**GOAL OF THE EXERCISE:** Both the line with "vamos colocar a classe" and the line with "agora vamos centralizar o" in the records below must appear in the output, along with every line between them, exactly and with nothing added.

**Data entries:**
=== Section Start ===
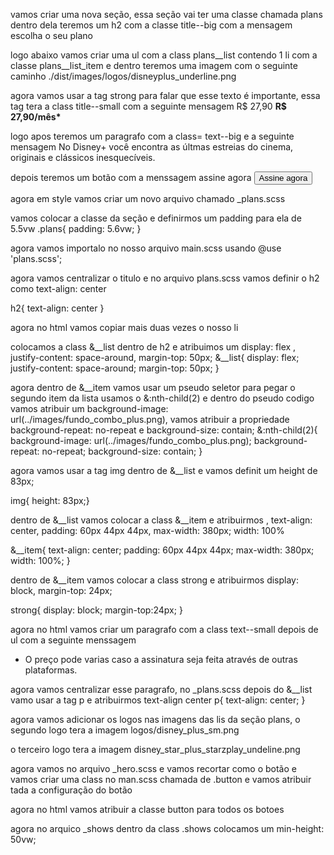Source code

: vamos criar uma nova seção, essa seção vai ter uma classe chamada plans
dentro dela teremos um h2 com a classe title--big
com a mensagem escolha o seu plano

logo abaixo vamos criar uma ul com a class plans__list
contendo 1 li com a classe plans__list_item
e dentro teremos uma imagem com o seguinte caminho
./dist/images/logos/disneyplus_underline.png

agora vamos usar a tag strong para falar que esse texto é importante, essa tag tera a class title--small com a seguinte mensagem R$ 27,90
<strong class="title--small">R$ 27,90/mês*</strong>

logo apos teremos um paragrafo com a class= text--big e a seguinte mensagem
No Disney+ você encontra as últmas estreias do cinema, originais e clássicos inesquecíveis.

depois teremos um botão com a menssagem assine agora
<button>Assine agora</button>

agora em style vamos criar um novo arquivo chamado
_plans.scss

vamos colocar a classe da seção e definirmos um padding para ela de 5.5vw
.plans{
    padding: 5.6vw;
}

agora vamos importalo no nosso arquivo main.scss usando
@use 'plans.scss';

agora vamos centralizar o titulo e no arquivo plans.scss vamos definir o h2 como text-align: center

h2{
    text-align: center
}

agora no html vamos copiar mais duas vezes o nosso li

colocamos a class &__list dentro de h2 e atribuimos um display: flex , justify-content: space-around, margin-top: 50px;
&__list{
    display: flex;
    justify-content: space-around;
    margin-top: 50px;
}

agora dentro de &__item vamos usar um pseudo seletor para pegar o segundo item da lista usamos o &:nth-child(2) e dentro do pseudo codigo vamos atribuir um background-image: url(../images/fundo_combo_plus.png), vamos atribuir a propriedade background-repeat: no-repeat e background-size: contain;
&:nth-child(2){
    background-image: url(../images/fundo_combo_plus.png);
    background-repeat: no-repeat;
    background-size: contain;
}

agora vamos usar a tag img dentro de &__list e vamos definit um height de 83px;

img{ height: 83px;}

dentro de &__list vamos colocar a class &__item e atribuirmos , text-align: center, padding: 60px 44px 44px, max-width: 380px; width: 100%

&__item{
    text-align: center;
    padding: 60px 44px 44px;
    max-width: 380px;
    width: 100%;
}

dentro de &__item vamos colocar a class strong e atribuirmos display: block, margin-top: 24px;

strong{
    display: block;
    margin-top:24px;
}

agora no html vamos criar um paragrafo com a class text--small depois de ul com a seguinte menssagem
* O preço pode varias caso a assinatura seja feita através de outras plataformas.

 agora vamos centralizar esse paragrafo, no _plans.scss depois do &__list vamo usar a tag p e atribuirmos text-align center
 p{
    text-align: center;
 }

 agora vamos adicionar os logos nas imagens das lis da seção plans, o segundo logo tera a imagem logos/disney_plus_sm.png

 o terceiro logo tera  a imagem disney_star_plus_starzplay_undeline.png

 agora vamos no arquivo _hero.scss e vamos recortar como o botão e vamos criar uma class no man.scss chamada de .button e vamos atribuir tada a configuração do botão 

 agora no html vamos atribuir a classe button para todos os botoes

 agora no arquico _shows dentro da class .shows colocamos um min-height: 50vw;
=== Section End ===
**WORKED SOLUTION:**
vamos colocar a classe da seção e definirmos um padding para ela de 5.5vw
.plans{
    padding: 5.6vw;
}

agora vamos importalo no nosso arquivo main.scss usando
@use 'plans.scss';

agora vamos centralizar o titulo e no arquivo plans.scss vamos definir o h2 como text-align: center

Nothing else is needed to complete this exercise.